[Prompt]
Leave out the images and output the records word for word.

[Provided records]
---

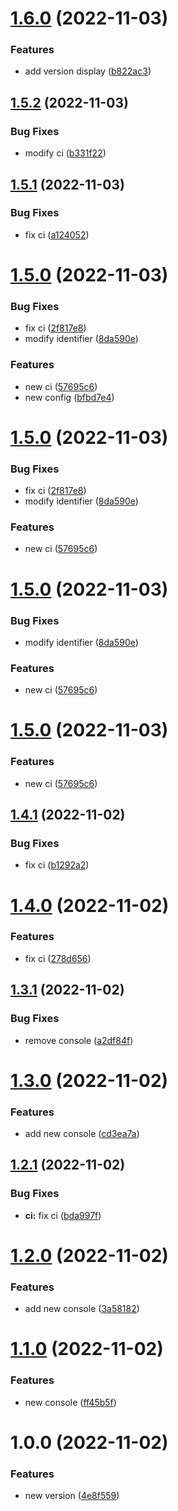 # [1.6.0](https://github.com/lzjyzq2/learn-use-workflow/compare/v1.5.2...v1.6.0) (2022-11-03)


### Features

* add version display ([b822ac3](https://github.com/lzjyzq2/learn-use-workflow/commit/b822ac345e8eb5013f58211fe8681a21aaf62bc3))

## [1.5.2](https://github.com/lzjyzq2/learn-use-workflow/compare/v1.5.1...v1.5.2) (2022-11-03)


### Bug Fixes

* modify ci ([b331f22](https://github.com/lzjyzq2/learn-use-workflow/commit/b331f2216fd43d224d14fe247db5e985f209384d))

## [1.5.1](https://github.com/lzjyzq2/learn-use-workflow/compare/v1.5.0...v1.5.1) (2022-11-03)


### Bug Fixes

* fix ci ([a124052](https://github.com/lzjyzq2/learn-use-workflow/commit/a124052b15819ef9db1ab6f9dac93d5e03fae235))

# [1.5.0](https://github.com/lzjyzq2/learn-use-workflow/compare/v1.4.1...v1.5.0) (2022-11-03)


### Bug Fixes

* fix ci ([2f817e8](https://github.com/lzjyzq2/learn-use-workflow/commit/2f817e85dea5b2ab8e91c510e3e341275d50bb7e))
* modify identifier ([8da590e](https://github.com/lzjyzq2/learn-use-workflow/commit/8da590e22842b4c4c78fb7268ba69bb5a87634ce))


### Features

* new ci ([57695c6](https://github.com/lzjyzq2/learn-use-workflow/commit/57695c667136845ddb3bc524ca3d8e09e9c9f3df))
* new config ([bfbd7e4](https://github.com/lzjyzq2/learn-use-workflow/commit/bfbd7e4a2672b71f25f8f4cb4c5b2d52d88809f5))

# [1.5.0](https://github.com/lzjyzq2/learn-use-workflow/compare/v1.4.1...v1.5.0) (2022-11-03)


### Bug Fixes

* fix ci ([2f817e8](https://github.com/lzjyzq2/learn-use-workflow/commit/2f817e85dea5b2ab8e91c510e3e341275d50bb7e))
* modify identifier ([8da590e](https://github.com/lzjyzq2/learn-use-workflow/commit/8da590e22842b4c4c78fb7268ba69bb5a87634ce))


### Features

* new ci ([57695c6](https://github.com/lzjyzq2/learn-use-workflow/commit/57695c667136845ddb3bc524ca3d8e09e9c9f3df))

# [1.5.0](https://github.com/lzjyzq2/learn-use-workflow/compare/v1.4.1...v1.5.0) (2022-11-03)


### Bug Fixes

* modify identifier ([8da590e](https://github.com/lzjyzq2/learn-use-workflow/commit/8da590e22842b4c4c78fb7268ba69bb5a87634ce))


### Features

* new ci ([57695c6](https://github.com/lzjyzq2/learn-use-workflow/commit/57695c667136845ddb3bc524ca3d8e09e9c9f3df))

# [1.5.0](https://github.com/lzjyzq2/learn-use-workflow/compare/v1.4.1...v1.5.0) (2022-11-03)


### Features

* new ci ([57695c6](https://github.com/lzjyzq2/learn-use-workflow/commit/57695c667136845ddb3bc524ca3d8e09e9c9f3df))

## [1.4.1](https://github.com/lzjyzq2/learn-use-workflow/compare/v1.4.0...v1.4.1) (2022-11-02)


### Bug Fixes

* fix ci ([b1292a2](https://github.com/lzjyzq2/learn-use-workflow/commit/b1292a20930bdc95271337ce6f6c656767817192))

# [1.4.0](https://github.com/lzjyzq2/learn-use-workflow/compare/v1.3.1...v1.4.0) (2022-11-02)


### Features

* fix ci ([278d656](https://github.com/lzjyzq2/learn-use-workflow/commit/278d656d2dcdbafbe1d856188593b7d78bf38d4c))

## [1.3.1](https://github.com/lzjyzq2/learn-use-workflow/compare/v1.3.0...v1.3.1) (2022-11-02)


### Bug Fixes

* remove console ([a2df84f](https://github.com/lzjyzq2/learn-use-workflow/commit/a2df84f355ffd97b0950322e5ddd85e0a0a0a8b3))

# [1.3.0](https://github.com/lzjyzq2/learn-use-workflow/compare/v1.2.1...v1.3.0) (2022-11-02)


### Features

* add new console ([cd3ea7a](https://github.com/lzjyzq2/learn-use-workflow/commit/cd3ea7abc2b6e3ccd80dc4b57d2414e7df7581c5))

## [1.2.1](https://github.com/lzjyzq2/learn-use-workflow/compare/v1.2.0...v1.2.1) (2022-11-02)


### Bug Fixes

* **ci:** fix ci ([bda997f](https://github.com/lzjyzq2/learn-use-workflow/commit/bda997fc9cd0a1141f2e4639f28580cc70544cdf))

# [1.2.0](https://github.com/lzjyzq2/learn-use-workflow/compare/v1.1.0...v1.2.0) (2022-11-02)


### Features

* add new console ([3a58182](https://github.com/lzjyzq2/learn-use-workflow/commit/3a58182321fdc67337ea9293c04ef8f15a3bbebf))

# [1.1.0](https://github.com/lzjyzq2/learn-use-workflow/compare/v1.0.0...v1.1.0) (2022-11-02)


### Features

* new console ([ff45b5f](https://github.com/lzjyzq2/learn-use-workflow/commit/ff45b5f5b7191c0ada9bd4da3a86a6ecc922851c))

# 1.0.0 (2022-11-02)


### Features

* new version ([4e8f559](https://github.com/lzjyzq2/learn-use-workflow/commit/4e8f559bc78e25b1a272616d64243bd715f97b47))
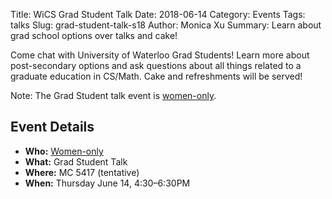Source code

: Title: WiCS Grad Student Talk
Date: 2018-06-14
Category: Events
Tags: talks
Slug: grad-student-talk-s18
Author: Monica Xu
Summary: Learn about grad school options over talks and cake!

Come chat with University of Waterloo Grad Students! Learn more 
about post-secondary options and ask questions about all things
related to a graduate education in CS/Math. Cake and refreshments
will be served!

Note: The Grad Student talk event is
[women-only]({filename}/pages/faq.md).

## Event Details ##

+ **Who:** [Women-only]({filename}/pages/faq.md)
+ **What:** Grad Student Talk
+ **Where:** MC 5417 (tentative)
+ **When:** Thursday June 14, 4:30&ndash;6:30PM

---

[Expected output]
 # [1.6.0](https://github.com/lzjyzq2/learn-use-workflow/compare/v1.5.2...v1.6.0) (2022-11-03)


### Features

* add version display ([b822ac3](https://github.com/lzjyzq2/learn-use-workflow/commit/b822ac345e8eb5013f58211fe8681a21aaf62bc3))

## [1.5.2](https://github.com/lzjyzq2/learn-use-workflow/compare/v1.5.1...v1.5.2) (2022-11-03)


### Bug Fixes

* modify ci ([b331f22](https://github.com/lzjyzq2/learn-use-workflow/commit/b331f2216fd43d224d14fe247db5e985f209384d))

## [1.5.1](https://github.com/lzjyzq2/learn-use-workflow/compare/v1.5.0...v1.5.1) (2022-11-03)


### Bug Fixes

* fix ci ([a124052](https://github.com/lzjyzq2/learn-use-workflow/commit/a124052b15819ef9db1ab6f9dac93d5e03fae235))

# [1.5.0](https://github.com/lzjyzq2/learn-use-workflow/compare/v1.4.1...v1.5.0) (2022-11-03)


### Bug Fixes

* fix ci ([2f817e8](https://github.com/lzjyzq2/learn-use-workflow/commit/2f817e85dea5b2ab8e91c510e3e341275d50bb7e))
* modify identifier ([8da590e](https://github.com/lzjyzq2/learn-use-workflow/commit/8da590e22842b4c4c78fb7268ba69bb5a87634ce))


### Features

* new ci ([57695c6](https://github.com/lzjyzq2/learn-use-workflow/commit/57695c667136845ddb3bc524ca3d8e09e9c9f3df))
* new config ([bfbd7e4](https://github.com/lzjyzq2/learn-use-workflow/commit/bfbd7e4a2672b71f25f8f4cb4c5b2d52d88809f5))

# [1.5.0](https://github.com/lzjyzq2/learn-use-workflow/compare/v1.4.1...v1.5.0) (2022-11-03)


### Bug Fixes

* fix ci ([2f817e8](https://github.com/lzjyzq2/learn-use-workflow/commit/2f817e85dea5b2ab8e91c510e3e341275d50bb7e))
* modify identifier ([8da590e](https://github.com/lzjyzq2/learn-use-workflow/commit/8da590e22842b4c4c78fb7268ba69bb5a87634ce))


### Features

* new ci ([57695c6](https://github.com/lzjyzq2/learn-use-workflow/commit/57695c667136845ddb3bc524ca3d8e09e9c9f3df))

# [1.5.0](https://github.com/lzjyzq2/learn-use-workflow/compare/v1.4.1...v1.5.0) (2022-11-03)


### Bug Fixes

* modify identifier ([8da590e](https://github.com/lzjyzq2/learn-use-workflow/commit/8da590e22842b4c4c78fb7268ba69bb5a87634ce))


### Features

* new ci ([57695c6](https://github.com/lzjyzq2/learn-use-workflow/commit/57695c667136845ddb3bc524ca3d8e09e9c9f3df))

# [1.5.0](https://github.com/lzjyzq2/learn-use-workflow/compare/v1.4.1...v1.5.0) (2022-11-03)


### Features

* new ci ([57695c6](https://github.com/lzjyzq2/learn-use-workflow/commit/57695c667136845ddb3bc524ca3d8e09e9c9f3df))

## [1.4.1](https://github.com/lzjyzq2/learn-use-workflow/compare/v1.4.0...v1.4.1) (2022-11-02)


### Bug Fixes

* fix ci ([b1292a2](https://github.com/lzjyzq2/learn-use-workflow/commit/b1292a20930bdc95271337ce6f6c656767817192))

# [1.4.0](https://github.com/lzjyzq2/learn-use-workflow/compare/v1.3.1...v1.4.0) (2022-11-02)


### Features

* fix ci ([278d656](https://github.com/lzjyzq2/learn-use-workflow/commit/278d656d2dcdbafbe1d856188593b7d78bf38d4c))

## [1.3.1](https://github.com/lzjyzq2/learn-use-workflow/compare/v1.3.0...v1.3.1) (2022-11-02)


### Bug Fixes

* remove console ([a2df84f](https://github.com/lzjyzq2/learn-use-workflow/commit/a2df84f355ffd97b0950322e5ddd85e0a0a0a8b3))

# [1.3.0](https://github.com/lzjyzq2/learn-use-workflow/compare/v1.2.1...v1.3.0) (2022-11-02)


### Features

* add new console ([cd3ea7a](https://github.com/lzjyzq2/learn-use-workflow/commit/cd3ea7abc2b6e3ccd80dc4b57d2414e7df7581c5))

## [1.2.1](https://github.com/lzjyzq2/learn-use-workflow/compare/v1.2.0...v1.2.1) (2022-11-02)


### Bug Fixes

* **ci:** fix ci ([bda997f](https://github.com/lzjyzq2/learn-use-workflow/commit/bda997fc9cd0a1141f2e4639f28580cc70544cdf))

# [1.2.0](https://github.com/lzjyzq2/learn-use-workflow/compare/v1.1.0...v1.2.0) (2022-11-02)


### Features

* add new console ([3a58182](https://github.com/lzjyzq2/learn-use-workflow/commit/3a58182321fdc67337ea9293c04ef8f15a3bbebf))

# [1.1.0](https://github.com/lzjyzq2/learn-use-workflow/compare/v1.0.0...v1.1.0) (2022-11-02)


### Features

* new console ([ff45b5f](https://github.com/lzjyzq2/learn-use-workflow/commit/ff45b5f5b7191c0ada9bd4da3a86a6ecc922851c))

# 1.0.0 (2022-11-02)


### Features

* new version ([4e8f559](https://github.com/lzjyzq2/learn-use-workflow/commit/4e8f559bc78e25b1a272616d64243bd715f97b47))
Source code

: Title: WiCS Grad Student Talk
Date: 2018-06-14
Category: Events
Tags: talks
Slug: grad-student-talk-s18
Author: Monica Xu
Summary: Learn about grad school options over talks and cake!

Come chat with University of Waterloo Grad Students! Learn more 
about post-secondary options and ask questions about all things
related to a graduate education in CS/Math. Cake and refreshments
will be served!

Note: The Grad Student talk event is
[women-only]({filename}/pages/faq.md).

## Event Details ##

+ **Who:** [Women-only]({filename}/pages/faq.md)
+ **What:** Grad Student Talk
+ **Where:** MC 5417 (tentative)
+ **When:** Thursday June 14, 4:30&ndash;6:30PM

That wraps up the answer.